Lamoni is about one hundred and thirty miles north and east of Independence, and is on the prairie west and south from Grand River. The land is good, so is the water; wood is easily obtained. The crops this year were injured by the wet spring, but at present writing the promise is quite fair, though not so good as further south, except the grass, which is much the same. The prairie lands are only a trifle more rolling than immediately about Stewartsville, and no more so than the north of Dekalb County, though not so flat as some parts of Clinton County. Fruit was best about Independence; so was the corn. Jackson County, about Independence, is the best watered and timbered, and contains the best site probably for city purposes. Decatur and Dekalb Counties offer the best farming lands and localities, as far as we went. Land ranges much the same in price, and is all the way from four to sixty-five dollars per acre, owing to the "lay of the land," its location, and its improvements; and in respect to prices for suitable farming land, neither locality has a preference. So far as we can judge from what we saw, there is more land still open for settlement in large bodies in Decatur and Ringgold, the next county west, Iowa, than in Dekalb and Buchanan, Missouri, and far more in Dekalb and Gentry than in Jackson. No land can be bought in either place near to railway communication at very cheap rates, as all eligible lands, including those belonging to the railroad companies, are marked, and prices set thereon according to their value.
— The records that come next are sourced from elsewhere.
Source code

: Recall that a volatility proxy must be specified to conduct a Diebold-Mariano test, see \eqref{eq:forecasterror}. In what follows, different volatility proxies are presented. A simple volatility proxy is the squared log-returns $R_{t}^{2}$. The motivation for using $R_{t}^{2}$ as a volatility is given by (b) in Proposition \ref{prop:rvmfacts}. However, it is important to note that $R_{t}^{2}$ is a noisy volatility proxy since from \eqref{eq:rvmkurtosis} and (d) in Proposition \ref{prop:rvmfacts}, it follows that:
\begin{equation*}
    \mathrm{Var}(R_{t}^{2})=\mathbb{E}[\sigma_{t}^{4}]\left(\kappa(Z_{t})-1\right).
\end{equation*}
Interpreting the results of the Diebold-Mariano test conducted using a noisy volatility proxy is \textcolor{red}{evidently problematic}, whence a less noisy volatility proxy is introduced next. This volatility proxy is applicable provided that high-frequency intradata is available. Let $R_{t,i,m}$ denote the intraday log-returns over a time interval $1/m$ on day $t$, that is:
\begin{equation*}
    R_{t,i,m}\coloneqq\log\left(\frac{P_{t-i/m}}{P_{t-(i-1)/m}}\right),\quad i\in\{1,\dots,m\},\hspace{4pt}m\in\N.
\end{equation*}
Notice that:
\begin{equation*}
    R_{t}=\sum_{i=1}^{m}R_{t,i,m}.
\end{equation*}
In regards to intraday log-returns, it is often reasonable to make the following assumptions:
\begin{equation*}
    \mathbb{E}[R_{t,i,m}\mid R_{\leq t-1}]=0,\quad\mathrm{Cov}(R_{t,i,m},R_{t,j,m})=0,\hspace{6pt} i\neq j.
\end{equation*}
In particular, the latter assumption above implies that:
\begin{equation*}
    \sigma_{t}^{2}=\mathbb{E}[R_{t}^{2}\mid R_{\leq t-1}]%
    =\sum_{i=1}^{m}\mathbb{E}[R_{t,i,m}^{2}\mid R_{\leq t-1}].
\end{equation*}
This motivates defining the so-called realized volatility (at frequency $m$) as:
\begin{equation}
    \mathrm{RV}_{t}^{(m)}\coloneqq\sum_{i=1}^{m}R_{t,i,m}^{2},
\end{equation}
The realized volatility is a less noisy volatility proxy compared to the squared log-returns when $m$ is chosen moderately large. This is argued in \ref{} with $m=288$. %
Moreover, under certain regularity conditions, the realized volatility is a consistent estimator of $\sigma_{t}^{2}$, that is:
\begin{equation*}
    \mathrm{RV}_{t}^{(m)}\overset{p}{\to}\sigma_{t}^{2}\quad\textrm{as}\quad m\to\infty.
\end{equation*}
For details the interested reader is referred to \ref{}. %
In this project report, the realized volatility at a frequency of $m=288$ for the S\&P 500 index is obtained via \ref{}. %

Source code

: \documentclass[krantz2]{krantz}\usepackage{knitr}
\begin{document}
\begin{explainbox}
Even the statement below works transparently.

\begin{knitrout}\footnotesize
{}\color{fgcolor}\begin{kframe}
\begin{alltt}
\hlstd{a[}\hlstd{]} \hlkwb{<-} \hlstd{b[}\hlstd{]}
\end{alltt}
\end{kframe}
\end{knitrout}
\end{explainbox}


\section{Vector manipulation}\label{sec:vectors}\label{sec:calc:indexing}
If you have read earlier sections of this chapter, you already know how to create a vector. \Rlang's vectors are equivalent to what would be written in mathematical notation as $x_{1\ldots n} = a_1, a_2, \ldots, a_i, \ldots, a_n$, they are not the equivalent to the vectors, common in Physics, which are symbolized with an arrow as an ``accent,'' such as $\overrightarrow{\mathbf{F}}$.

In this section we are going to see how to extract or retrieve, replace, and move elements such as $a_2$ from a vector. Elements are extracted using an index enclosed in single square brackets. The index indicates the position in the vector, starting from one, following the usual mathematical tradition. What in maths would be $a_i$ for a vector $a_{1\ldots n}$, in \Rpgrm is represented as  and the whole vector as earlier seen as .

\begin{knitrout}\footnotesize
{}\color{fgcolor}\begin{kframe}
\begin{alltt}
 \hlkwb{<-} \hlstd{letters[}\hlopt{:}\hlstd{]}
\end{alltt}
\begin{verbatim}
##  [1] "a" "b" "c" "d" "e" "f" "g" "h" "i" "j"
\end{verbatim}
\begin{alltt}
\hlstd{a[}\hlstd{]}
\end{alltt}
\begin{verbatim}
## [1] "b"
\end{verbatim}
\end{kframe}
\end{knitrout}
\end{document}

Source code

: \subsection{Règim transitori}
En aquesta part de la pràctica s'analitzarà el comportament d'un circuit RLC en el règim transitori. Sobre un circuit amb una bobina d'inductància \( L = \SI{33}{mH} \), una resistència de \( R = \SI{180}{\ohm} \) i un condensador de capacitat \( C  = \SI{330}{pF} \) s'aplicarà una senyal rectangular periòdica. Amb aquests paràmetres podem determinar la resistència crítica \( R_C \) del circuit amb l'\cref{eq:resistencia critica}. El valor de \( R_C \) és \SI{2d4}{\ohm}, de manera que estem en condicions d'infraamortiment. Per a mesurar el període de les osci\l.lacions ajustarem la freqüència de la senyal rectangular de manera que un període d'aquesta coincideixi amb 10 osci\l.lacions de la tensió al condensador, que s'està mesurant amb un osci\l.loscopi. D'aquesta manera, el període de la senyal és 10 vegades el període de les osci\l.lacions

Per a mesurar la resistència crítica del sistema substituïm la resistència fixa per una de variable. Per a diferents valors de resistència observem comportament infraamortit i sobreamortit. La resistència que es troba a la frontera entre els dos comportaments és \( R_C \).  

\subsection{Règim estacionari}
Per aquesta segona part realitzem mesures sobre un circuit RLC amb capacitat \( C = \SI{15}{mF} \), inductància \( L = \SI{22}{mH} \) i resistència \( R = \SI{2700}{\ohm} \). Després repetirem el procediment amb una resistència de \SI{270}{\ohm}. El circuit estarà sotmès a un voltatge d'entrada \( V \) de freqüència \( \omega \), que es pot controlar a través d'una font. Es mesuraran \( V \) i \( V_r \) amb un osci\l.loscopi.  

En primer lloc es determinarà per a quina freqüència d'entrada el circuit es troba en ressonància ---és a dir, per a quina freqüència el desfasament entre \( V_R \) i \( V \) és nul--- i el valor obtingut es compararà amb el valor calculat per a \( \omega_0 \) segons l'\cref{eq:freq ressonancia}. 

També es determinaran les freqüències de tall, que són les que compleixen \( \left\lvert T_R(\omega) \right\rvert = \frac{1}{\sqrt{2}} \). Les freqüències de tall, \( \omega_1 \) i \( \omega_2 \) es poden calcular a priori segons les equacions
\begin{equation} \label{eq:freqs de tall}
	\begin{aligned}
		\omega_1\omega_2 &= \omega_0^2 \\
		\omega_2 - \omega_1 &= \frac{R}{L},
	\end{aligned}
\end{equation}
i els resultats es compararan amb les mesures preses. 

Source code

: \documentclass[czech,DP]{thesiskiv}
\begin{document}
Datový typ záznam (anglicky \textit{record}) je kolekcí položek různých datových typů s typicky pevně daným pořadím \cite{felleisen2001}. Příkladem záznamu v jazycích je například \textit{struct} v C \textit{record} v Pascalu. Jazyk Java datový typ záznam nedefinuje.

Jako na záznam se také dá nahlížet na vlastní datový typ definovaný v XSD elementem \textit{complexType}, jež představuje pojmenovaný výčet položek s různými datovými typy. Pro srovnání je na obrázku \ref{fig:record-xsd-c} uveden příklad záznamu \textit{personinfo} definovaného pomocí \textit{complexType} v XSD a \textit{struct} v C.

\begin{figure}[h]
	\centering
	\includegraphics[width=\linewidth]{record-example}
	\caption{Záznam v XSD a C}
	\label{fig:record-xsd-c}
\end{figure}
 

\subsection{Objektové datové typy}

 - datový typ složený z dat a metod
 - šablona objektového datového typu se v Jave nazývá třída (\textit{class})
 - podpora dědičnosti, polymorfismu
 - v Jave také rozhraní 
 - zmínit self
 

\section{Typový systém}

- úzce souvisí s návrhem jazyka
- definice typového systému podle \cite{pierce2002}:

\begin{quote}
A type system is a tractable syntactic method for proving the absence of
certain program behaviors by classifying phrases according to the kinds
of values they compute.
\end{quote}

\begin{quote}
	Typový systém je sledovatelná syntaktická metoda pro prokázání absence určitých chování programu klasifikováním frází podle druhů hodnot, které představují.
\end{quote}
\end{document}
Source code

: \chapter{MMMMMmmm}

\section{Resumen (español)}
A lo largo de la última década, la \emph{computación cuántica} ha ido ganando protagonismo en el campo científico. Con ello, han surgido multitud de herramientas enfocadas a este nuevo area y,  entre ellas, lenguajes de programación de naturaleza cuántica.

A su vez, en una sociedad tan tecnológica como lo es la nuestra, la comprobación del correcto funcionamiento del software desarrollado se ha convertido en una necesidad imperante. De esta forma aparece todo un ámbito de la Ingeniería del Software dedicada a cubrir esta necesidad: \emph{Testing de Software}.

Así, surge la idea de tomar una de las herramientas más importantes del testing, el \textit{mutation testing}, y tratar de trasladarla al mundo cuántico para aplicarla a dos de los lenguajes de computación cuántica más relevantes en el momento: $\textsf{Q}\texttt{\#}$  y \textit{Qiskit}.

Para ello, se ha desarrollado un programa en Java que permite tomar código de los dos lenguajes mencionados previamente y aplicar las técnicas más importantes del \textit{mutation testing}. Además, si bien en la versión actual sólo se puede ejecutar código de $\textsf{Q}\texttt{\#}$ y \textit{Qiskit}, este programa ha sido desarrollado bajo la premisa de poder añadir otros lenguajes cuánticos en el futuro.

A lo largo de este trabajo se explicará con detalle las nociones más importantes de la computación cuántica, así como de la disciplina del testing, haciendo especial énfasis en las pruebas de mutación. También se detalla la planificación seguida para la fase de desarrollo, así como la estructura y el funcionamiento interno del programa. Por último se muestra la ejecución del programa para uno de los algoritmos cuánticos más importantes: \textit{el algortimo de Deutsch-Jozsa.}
Many already holding farms are willing to sell, and various causes are assigned therefor. About Stewartsville, some who have settled on railroad lands have failed to make payments; some because of indolence and neglect, others by reason of a failure of the crops, the grasshoppers having gathered two harvests for them. These will sell: some cheaply, others not so; and he who buys must meet the railway claims. Taxes in Missouri, this year, were less than in Iowa, notwithstanding the heavy debt of the State, the assessment being less. Iowa is out of debt, and proposes to keep out, hence heavy assessments, which must decrease as her land fills up. Cattle look better in Northern Missouri and Southern Iowa, than in the counties further south, and the pasturage on the prairie is better than in the timber. Hogs are permitted free range in Missouri, but not in Iowa.

Quite a number of German Saints have settled in Dekalb County, near to Stewartsville; and they would be glad to receive others who may be desirous of getting with the church. They deem that they are in the "regions round about," and are proposing to help build up Zion. . . .

Lamoni, and the settlement in Decatur County, Iowa, is just north of the Missouri line, and was at the time the command to gather into the

(page 189)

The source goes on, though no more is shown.